- _TASK ITEM_:
What lines in the records below contain the string "Software"? Copy every one.

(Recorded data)

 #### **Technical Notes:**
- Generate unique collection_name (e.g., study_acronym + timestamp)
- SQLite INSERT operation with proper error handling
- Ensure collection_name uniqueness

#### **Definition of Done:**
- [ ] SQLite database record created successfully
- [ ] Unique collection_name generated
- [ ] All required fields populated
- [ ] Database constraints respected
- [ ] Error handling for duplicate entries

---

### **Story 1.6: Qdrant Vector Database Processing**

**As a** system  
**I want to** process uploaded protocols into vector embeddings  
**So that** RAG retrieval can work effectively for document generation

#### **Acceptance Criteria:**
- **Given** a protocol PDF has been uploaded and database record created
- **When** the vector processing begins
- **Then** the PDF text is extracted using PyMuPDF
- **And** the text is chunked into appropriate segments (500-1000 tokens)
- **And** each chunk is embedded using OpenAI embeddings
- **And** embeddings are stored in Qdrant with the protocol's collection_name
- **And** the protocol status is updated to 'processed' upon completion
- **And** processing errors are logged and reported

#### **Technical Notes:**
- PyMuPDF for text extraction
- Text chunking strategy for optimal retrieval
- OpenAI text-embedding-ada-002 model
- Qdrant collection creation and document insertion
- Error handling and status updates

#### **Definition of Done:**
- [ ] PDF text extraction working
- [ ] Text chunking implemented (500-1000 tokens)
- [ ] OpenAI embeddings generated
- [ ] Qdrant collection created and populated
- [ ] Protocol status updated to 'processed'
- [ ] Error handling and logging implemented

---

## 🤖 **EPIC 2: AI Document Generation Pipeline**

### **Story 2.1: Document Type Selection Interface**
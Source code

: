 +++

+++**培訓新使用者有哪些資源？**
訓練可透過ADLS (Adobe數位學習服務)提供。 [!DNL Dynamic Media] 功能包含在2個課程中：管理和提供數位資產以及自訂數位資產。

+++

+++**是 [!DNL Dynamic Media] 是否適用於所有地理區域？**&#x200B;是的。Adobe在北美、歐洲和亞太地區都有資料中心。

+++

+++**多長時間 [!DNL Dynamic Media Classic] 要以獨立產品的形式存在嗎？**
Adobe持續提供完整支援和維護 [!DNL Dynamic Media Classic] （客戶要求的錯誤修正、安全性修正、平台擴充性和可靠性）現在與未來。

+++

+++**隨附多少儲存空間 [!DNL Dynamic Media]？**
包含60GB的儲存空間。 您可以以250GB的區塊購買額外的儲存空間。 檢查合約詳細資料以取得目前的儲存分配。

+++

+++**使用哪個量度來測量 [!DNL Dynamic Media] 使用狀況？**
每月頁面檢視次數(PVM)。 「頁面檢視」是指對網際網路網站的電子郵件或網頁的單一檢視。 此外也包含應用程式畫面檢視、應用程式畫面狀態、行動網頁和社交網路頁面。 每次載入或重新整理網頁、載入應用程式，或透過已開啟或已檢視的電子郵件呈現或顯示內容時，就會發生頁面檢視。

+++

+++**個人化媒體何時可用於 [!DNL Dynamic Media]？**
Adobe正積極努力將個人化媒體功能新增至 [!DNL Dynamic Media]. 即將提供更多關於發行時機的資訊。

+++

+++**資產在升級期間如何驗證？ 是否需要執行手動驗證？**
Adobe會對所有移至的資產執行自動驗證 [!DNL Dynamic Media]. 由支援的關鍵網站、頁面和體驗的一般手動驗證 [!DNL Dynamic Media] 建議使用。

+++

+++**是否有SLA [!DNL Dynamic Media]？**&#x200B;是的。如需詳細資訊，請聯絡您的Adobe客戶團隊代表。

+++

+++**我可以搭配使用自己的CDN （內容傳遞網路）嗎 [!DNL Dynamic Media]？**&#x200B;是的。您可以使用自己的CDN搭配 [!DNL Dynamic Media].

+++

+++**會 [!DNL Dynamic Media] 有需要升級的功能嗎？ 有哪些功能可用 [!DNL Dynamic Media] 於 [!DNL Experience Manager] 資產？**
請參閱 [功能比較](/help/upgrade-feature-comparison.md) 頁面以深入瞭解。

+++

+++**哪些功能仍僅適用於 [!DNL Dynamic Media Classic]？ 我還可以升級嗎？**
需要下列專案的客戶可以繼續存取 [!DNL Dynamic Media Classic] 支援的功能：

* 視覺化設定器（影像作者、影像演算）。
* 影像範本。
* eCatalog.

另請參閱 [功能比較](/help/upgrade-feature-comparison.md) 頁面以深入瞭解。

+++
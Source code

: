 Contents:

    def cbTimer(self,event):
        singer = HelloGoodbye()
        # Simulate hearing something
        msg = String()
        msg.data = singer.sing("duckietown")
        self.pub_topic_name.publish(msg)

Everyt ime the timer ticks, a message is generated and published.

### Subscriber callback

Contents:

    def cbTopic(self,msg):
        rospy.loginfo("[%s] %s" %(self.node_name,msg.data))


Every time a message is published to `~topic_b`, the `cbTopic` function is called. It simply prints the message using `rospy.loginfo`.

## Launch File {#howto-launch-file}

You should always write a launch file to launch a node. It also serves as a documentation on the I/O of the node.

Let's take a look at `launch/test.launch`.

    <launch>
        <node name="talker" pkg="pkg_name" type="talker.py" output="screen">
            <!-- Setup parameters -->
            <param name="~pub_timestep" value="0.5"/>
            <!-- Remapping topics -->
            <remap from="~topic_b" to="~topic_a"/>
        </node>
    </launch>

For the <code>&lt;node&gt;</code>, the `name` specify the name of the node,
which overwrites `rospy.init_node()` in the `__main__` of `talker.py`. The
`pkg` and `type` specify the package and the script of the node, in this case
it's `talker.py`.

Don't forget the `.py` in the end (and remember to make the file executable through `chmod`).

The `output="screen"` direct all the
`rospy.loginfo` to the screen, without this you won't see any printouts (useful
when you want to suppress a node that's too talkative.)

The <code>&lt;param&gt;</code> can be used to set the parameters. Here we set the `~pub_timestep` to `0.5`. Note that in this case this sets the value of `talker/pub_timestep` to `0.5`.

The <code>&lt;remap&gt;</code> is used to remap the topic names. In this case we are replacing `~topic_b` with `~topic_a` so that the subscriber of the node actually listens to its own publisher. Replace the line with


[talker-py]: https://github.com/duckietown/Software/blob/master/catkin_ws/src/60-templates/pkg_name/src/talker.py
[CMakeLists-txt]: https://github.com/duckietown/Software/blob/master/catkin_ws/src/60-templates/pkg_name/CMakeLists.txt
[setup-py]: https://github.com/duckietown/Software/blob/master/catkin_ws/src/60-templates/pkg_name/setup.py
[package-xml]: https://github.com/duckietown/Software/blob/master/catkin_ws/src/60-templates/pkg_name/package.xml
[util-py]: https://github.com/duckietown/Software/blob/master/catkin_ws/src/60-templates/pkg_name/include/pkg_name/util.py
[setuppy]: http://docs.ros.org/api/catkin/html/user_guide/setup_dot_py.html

- _TASK SOLUTION_:
[talker-py]: https://github.com/duckietown/Software/blob/master/catkin_ws/src/60-templates/pkg_name/src/talker.py
[CMakeLists-txt]: https://github.com/duckietown/Software/blob/master/catkin_ws/src/60-templates/pkg_name/CMakeLists.txt
[setup-py]: https://github.com/duckietown/Software/blob/master/catkin_ws/src/60-templates/pkg_name/setup.py
[package-xml]: https://github.com/duckietown/Software/blob/master/catkin_ws/src/60-templates/pkg_name/package.xml
[util-py]: https://github.com/duckietown/Software/blob/master/catkin_ws/src/60-templates/pkg_name/include/pkg_name/util.py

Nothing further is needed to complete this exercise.